Task instructions:
Find the line containing "- Option to change password." in the entries below. Restate it and each line after it, word for word, up to and including the line containing "- FAQ section".

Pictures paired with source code
>>

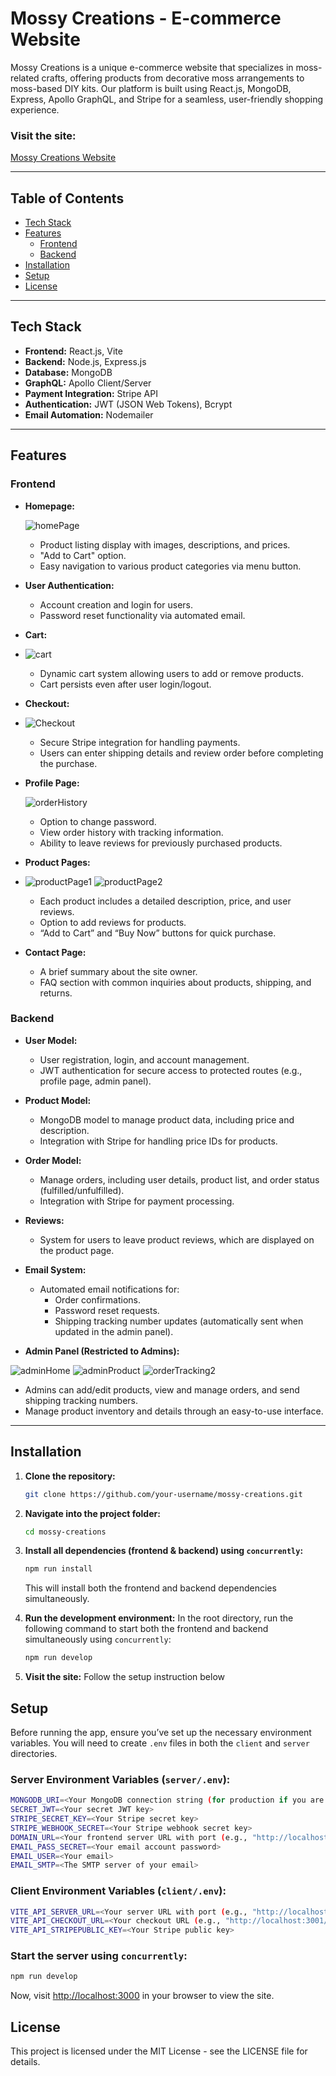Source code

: # Mossy Creations - E-commerce Website

Mossy Creations is a unique e-commerce website that specializes in moss-related crafts, offering products from decorative moss arrangements to moss-based DIY kits. Our platform is built using React.js, MongoDB, Express, Apollo GraphQL, and Stripe for a seamless, user-friendly shopping experience.

### Visit the site:
[Mossy Creations Website](https://www.mossy-creations.com/)

---

## Table of Contents

- [Tech Stack](#tech-stack)
- [Features](#features)
  - [Frontend](#frontend)
  - [Backend](#backend)
- [Installation](#installation)
- [Setup](#setup)
- [License](#license)

---

## Tech Stack

- **Frontend:** React.js, Vite
- **Backend:** Node.js, Express.js
- **Database:** MongoDB
- **GraphQL:** Apollo Client/Server
- **Payment Integration:** Stripe API
- **Authentication:** JWT (JSON Web Tokens), Bcrypt
- **Email Automation:** Nodemailer

---

## Features

### Frontend

- **Homepage:**
  
  ![homePage](https://github.com/user-attachments/assets/2a3dd4c6-6020-4c0c-bd30-e560a2174d53)

  - Product listing display with images, descriptions, and prices.
  - "Add to Cart" option.
  - Easy navigation to various product categories via menu button.
  
- **User Authentication:**
  - Account creation and login for users.
  - Password reset functionality via automated email.
  
- **Cart:**
- 
  ![cart](https://github.com/user-attachments/assets/e5c9622e-7803-4d9b-bb3d-fa6ffca59472)

  - Dynamic cart system allowing users to add or remove products.
  - Cart persists even after user login/logout.
  
- **Checkout:**
- 
  ![Checkout](https://github.com/user-attachments/assets/9cf8cd15-91f2-4078-b880-7137d951df80)

  - Secure Stripe integration for handling payments.
  - Users can enter shipping details and review order before completing the purchase.
  
- **Profile Page:**
  
  ![orderHistory](https://github.com/user-attachments/assets/e627a6b7-7804-4523-9d2d-b328363eeb77)


  - Option to change password.
  - View order history with tracking information.
  - Ability to leave reviews for previously purchased products.
  
- **Product Pages:**
- 
  ![productPage1](https://github.com/user-attachments/assets/934970ed-c7c6-494d-aff4-15f7f2577d1b) ![productPage2](https://github.com/user-attachments/assets/c7943470-aa25-4b1e-a2c1-5ffd328c87e6)

  
  - Each product includes a detailed description, price, and user reviews.
  - Option to add reviews for products.
  - “Add to Cart” and “Buy Now” buttons for quick purchase.

- **Contact Page:**
  - A brief summary about the site owner. 
  - FAQ section with common inquiries about products, shipping, and returns.

### Backend

- **User Model:**
  - User registration, login, and account management.
  - JWT authentication for secure access to protected routes (e.g., profile page, admin panel).
  
- **Product Model:**
  - MongoDB model to manage product data, including price and description.
  - Integration with Stripe for handling price IDs for products.
  
- **Order Model:**
  - Manage orders, including user details, product list, and order status (fulfilled/unfulfilled).
  - Integration with Stripe for payment processing.
  
- **Reviews:**
  - System for users to leave product reviews, which are displayed on the product page.
  
- **Email System:**
  - Automated email notifications for:
    - Order confirmations.
    - Password reset requests.
    - Shipping tracking number updates (automatically sent when updated in the admin panel).
  
- **Admin Panel (Restricted to Admins):**

 ![adminHome](https://github.com/user-attachments/assets/1c948e31-5b35-46bb-9b74-88e54ba58705) ![adminProduct](https://github.com/user-attachments/assets/4d348110-e48a-4708-baac-bad168482b20) ![orderTracking2](https://github.com/user-attachments/assets/bb827092-60d6-4fdf-b578-5d5a9904a0f7)


  - Admins can add/edit products, view and manage orders, and send shipping tracking numbers.
  - Manage product inventory and details through an easy-to-use interface.

---

## Installation

1. **Clone the repository:**
   ```bash
   git clone https://github.com/your-username/mossy-creations.git
   ```

2. **Navigate into the project folder:**
   ```bash
   cd mossy-creations
   ```

3. **Install all dependencies (frontend & backend) using `concurrently`:**
   ```bash
   npm run install
   ```
   This will install both the frontend and backend dependencies simultaneously.

4. **Run the development environment:**
   In the root directory, run the following command to start both the frontend and backend simultaneously using `concurrently`:
   ```bash
   npm run develop
   ```

5. **Visit the site:**
   Follow the setup instruction below

## Setup

Before running the app, ensure you’ve set up the necessary environment variables. You will need to create `.env` files in both the `client` and `server` directories.

### Server Environment Variables (`server/.env`):
```bash
MONGODB_URI=<Your MongoDB connection string (for production if you are not using local compass)>
SECRET_JWT=<Your secret JWT key>
STRIPE_SECRET_KEY=<Your Stripe secret key>
STRIPE_WEBHOOK_SECRET=<Your Stripe webhook secret key>
DOMAIN_URL=<Your frontend server URL with port (e.g., "http://localhost:3000")>
EMAIL_PASS_SECRET=<Your email account password>
EMAIL_USER=<Your email>
EMAIL_SMTP=<The SMTP server of your email>
```

### Client Environment Variables (`client/.env`):
```bash
VITE_API_SERVER_URL=<Your server URL with port (e.g., "http://localhost:3001")>
VITE_API_CHECKOUT_URL=<Your checkout URL (e.g., "http://localhost:3001/create-checkout-session")>
VITE_API_STRIPEPUBLIC_KEY=<Your Stripe public key>
```

### Start the server using `concurrently`:
```bash
npm run develop
```

Now, visit [http://localhost:3000](http://localhost:3000) in your browser to view the site.

## License
This project is licensed under the MIT License - see the LICENSE file for details.





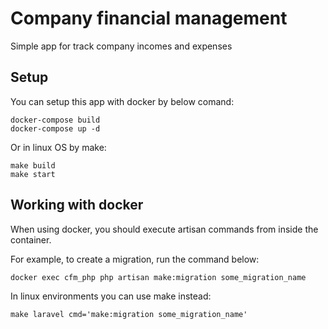 # Company financial management

Simple app for track company incomes and expenses

## Setup

You can setup this app with docker by below comand:
```shell
docker-compose build
docker-compose up -d
```

Or in linux OS by make:
```shell
make build
make start
```

## Working with docker

When using docker, you should execute artisan commands from inside the container.

For example, to create a migration, run the command below:
```shell
docker exec cfm_php php artisan make:migration some_migration_name
```

In linux environments you can use make instead:
```shell
make laravel cmd='make:migration some_migration_name'
```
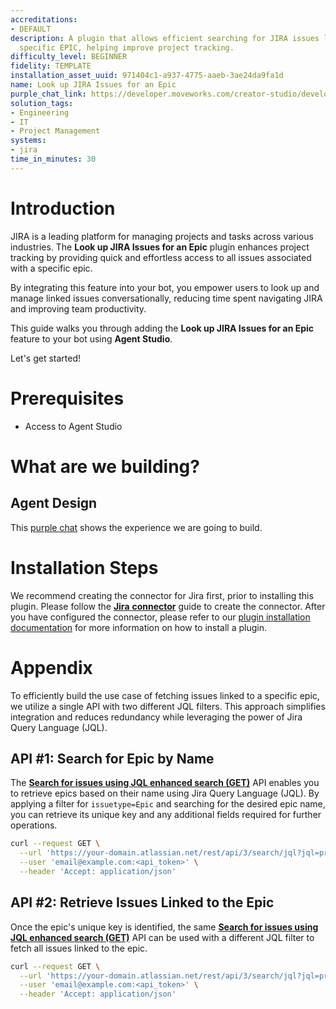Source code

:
 ```yaml
---
accreditations:
- DEFAULT
description: A plugin that allows efficient searching for JIRA issues linked to a
  specific EPIC, helping improve project tracking.
difficulty_level: BEGINNER
fidelity: TEMPLATE
installation_asset_uuid: 971404c1-a937-4775-aaeb-3ae24da9fa1d
name: Look up JIRA Issues for an Epic
purple_chat_link: https://developer.moveworks.com/creator-studio/developer-tools/purple-chat/?conversation=%7B%22startTimestamp%22%3A%2211%3A43+AM%22%2C%22messages%22%3A%5B%7B%22parts%22%3A%5B%7B%22richText%22%3A%22%3Cp%3EHey%2C+can+you+find+tickets+in+JIRA+that+are+part+of+Creator+Studio+epic%3F%3Cbr%2F%3E%5Cn%3C%2Fp%3E%22%7D%5D%2C%22role%22%3A%22user%22%7D%2C%7B%22parts%22%3A%5B%7B%22reasoningSteps%22%3A%5B%7B%22richText%22%3A%22%3Cp%3E%E2%8F%B3+Calling+Plugin+%3Cstrong%3EEPIC+Summary+%3C%2Fstrong%3Efor+%3Cstrong%3ECreator+Studio%3C%2Fstrong%3E+epic%3Cbr%2F%3E%5Cn%3C%2Fp%3E%22%2C%22status%22%3A%22success%22%7D%5D%7D%2C%7B%22richText%22%3A%22%3Cp%3EI+found+some+tickets+related+to+Creator+Studio+epic.+Here+they+are%3A%3Cbr%2F%3E%5Cn%3C%2Fp%3E%22%7D%2C%7B%22richText%22%3A%22%3Cb%3ETICKET-321%3C%2Fb%3E%3Cbr%3EUpdate+login+functionality.+This+involves+enhancements+to+our+current+login+flow+to+increase+security+and+usability.%22%7D%2C%7B%22citations%22%3A%5B%7B%22citationTitle%22%3A%22TICKET-321%22%2C%22connectorName%22%3A%22jira%22%7D%5D%7D%2C%7B%22richText%22%3A%22%3Cb%3ETICKET-322%3C%2Fb%3E%3Cbr%3EDesign+new+user+dashboard.+Goal+is+to+improve+user+engagement+by+redesigning+the+main+dashboard+interface.%22%7D%2C%7B%22citations%22%3A%5B%7B%22citationTitle%22%3A%22TICKET-322%22%2C%22connectorName%22%3A%22jira%22%7D%5D%7D%2C%7B%22richText%22%3A%22%3Cb%3ETICKET-323%3C%2Fb%3E%3Cbr%3ERefactor+backend+for+better+performance.+This+task+focuses+on+backend+improvements+to+enhance+overall+system+performance.%22%7D%2C%7B%22citations%22%3A%5B%7B%22citationTitle%22%3A%22TICKET-323%22%2C%22connectorName%22%3A%22jira%22%7D%5D%7D%5D%2C%22role%22%3A%22assistant%22%7D%5D%7D
solution_tags:
- Engineering
- IT
- Project Management
systems:
- jira
time_in_minutes: 30
---
```


# **Introduction**

JIRA is a leading platform for managing projects and tasks across various industries. The **Look up JIRA Issues for an Epic** plugin enhances project tracking by providing quick and effortless access to all issues associated with a specific epic.

By integrating this feature into your bot, you empower users to look up and manage linked issues conversationally, reducing time spent navigating JIRA and improving team productivity.

This guide walks you through adding the **Look up JIRA Issues for an Epic** feature to your bot using **Agent Studio**.

Let's get started!

# **Prerequisites**

- Access to Agent Studio

# **What are we building?**

## **Agent Design**

This [purple chat](https://developer.moveworks.com/creator-studio/developer-tools/purple-chat/?conversation=%7B%22startTimestamp%22%3A%2211%3A43+AM%22%2C%22messages%22%3A%5B%7B%22parts%22%3A%5B%7B%22richText%22%3A%22%3Cp%3EHey%2C+can+you+find+tickets+in+JIRA+that+are+part+of+Creator+Studio+epic%3F%3Cbr%2F%3E%5Cn%3C%2Fp%3E%22%7D%5D%2C%22role%22%3A%22user%22%7D%2C%7B%22parts%22%3A%5B%7B%22reasoningSteps%22%3A%5B%7B%22richText%22%3A%22%3Cp%3E%E2%8F%B3+Calling+Plugin+%3Cstrong%3EEPIC+Summary+%3C%2Fstrong%3Efor+%3Cstrong%3ECreator+Studio%3C%2Fstrong%3E+epic%3Cbr%2F%3E%5Cn%3C%2Fp%3E%22%2C%22status%22%3A%22success%22%7D%5D%7D%2C%7B%22richText%22%3A%22%3Cp%3EI+found+some+tickets+related+to+Creator+Studio+epic.+Here+they+are%3A%3Cbr%2F%3E%5Cn%3C%2Fp%3E%22%7D%2C%7B%22richText%22%3A%22%3Cb%3ETICKET-321%3C%2Fb%3E%3Cbr%3EUpdate+login+functionality.+This+involves+enhancements+to+our+current+login+flow+to+increase+security+and+usability.%22%7D%2C%7B%22citations%22%3A%5B%7B%22citationTitle%22%3A%22TICKET-321%22%2C%22connectorName%22%3A%22jira%22%7D%5D%7D%2C%7B%22richText%22%3A%22%3Cb%3ETICKET-322%3C%2Fb%3E%3Cbr%3EDesign+new+user+dashboard.+Goal+is+to+improve+user+engagement+by+redesigning+the+main+dashboard+interface.%22%7D%2C%7B%22citations%22%3A%5B%7B%22citationTitle%22%3A%22TICKET-322%22%2C%22connectorName%22%3A%22jira%22%7D%5D%7D%2C%7B%22richText%22%3A%22%3Cb%3ETICKET-323%3C%2Fb%3E%3Cbr%3ERefactor+backend+for+better+performance.+This+task+focuses+on+backend+improvements+to+enhance+overall+system+performance.%22%7D%2C%7B%22citations%22%3A%5B%7B%22citationTitle%22%3A%22TICKET-323%22%2C%22connectorName%22%3A%22jira%22%7D%5D%7D%5D%2C%22role%22%3A%22assistant%22%7D%5D%7D) shows the experience we are going to build.

# Installation Steps

We recommend creating the connector for Jira first, prior to installing this plugin. Please follow the [**Jira** **connector**](https://developer.moveworks.com/creator-studio/resources/connector/?id=jira) guide to create the connector. After you have configured the connector, please refer to our [plugin installation documentation](https://help.moveworks.com/docs/ai-agent-marketplace) for more information on how to install a plugin.

# Appendix

To efficiently build the use case of fetching issues linked to a specific epic, we utilize a single API with two different JQL filters. This approach simplifies integration and reduces redundancy while leveraging the power of Jira Query Language (JQL).

## **API #1: Search for Epic by Name**

The [**Search for issues using JQL enhanced search (GET)**](https://developer.atlassian.com/cloud/jira/platform/rest/v3/api-group-issue-search/#api-rest-api-3-search-jql-get) API enables you to retrieve epics based on their name using Jira Query Language (JQL). By applying a filter for `issuetype=Epic` and searching for the desired epic name, you can retrieve its unique key and any additional fields required for further operations.

```bash
curl --request GET \
  --url 'https://your-domain.atlassian.net/rest/api/3/search/jql?jql=project%20%3D%20HSP&nextPageToken=%3Cstring%3E&maxResults={maxResults}&fields={fields}&expand=%3Cstring%3E&reconcileIssues={reconcileIssues}' \
  --user 'email@example.com:<api_token>' \
  --header 'Accept: application/json'
```

## **API #2: Retrieve Issues Linked to the Epic**

Once the epic's unique key is identified, the same [**Search for issues using JQL enhanced search (GET)**](https://developer.atlassian.com/cloud/jira/platform/rest/v3/api-group-issue-search/#api-rest-api-3-search-jql-get) API can be used with a different JQL filter to fetch all issues linked to the epic.

```bash
curl --request GET \
  --url 'https://your-domain.atlassian.net/rest/api/3/search/jql?jql=project%20%3D%20HSP&nextPageToken=%3Cstring%3E&maxResults={maxResults}&fields={fields}&expand=%3Cstring%3E&reconcileIssues={reconcileIssues}' \
  --user 'email@example.com:<api_token>' \
  --header 'Accept: application/json'
```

<<

Worked solution:
  - Option to change password.
  - View order history with tracking information.
  - Ability to leave reviews for previously purchased products.
  
- **Product Pages:**
- 
  ![productPage1](https://github.com/user-attachments/assets/934970ed-c7c6-494d-aff4-15f7f2577d1b) ![productPage2](https://github.com/user-attachments/assets/c7943470-aa25-4b1e-a2c1-5ffd328c87e6)

  
  - Each product includes a detailed description, price, and user reviews.
  - Option to add reviews for products.
  - “Add to Cart” and “Buy Now” buttons for quick purchase.

- **Contact Page:**
  - A brief summary about the site owner. 
  - FAQ section with common inquiries about products, shipping, and returns.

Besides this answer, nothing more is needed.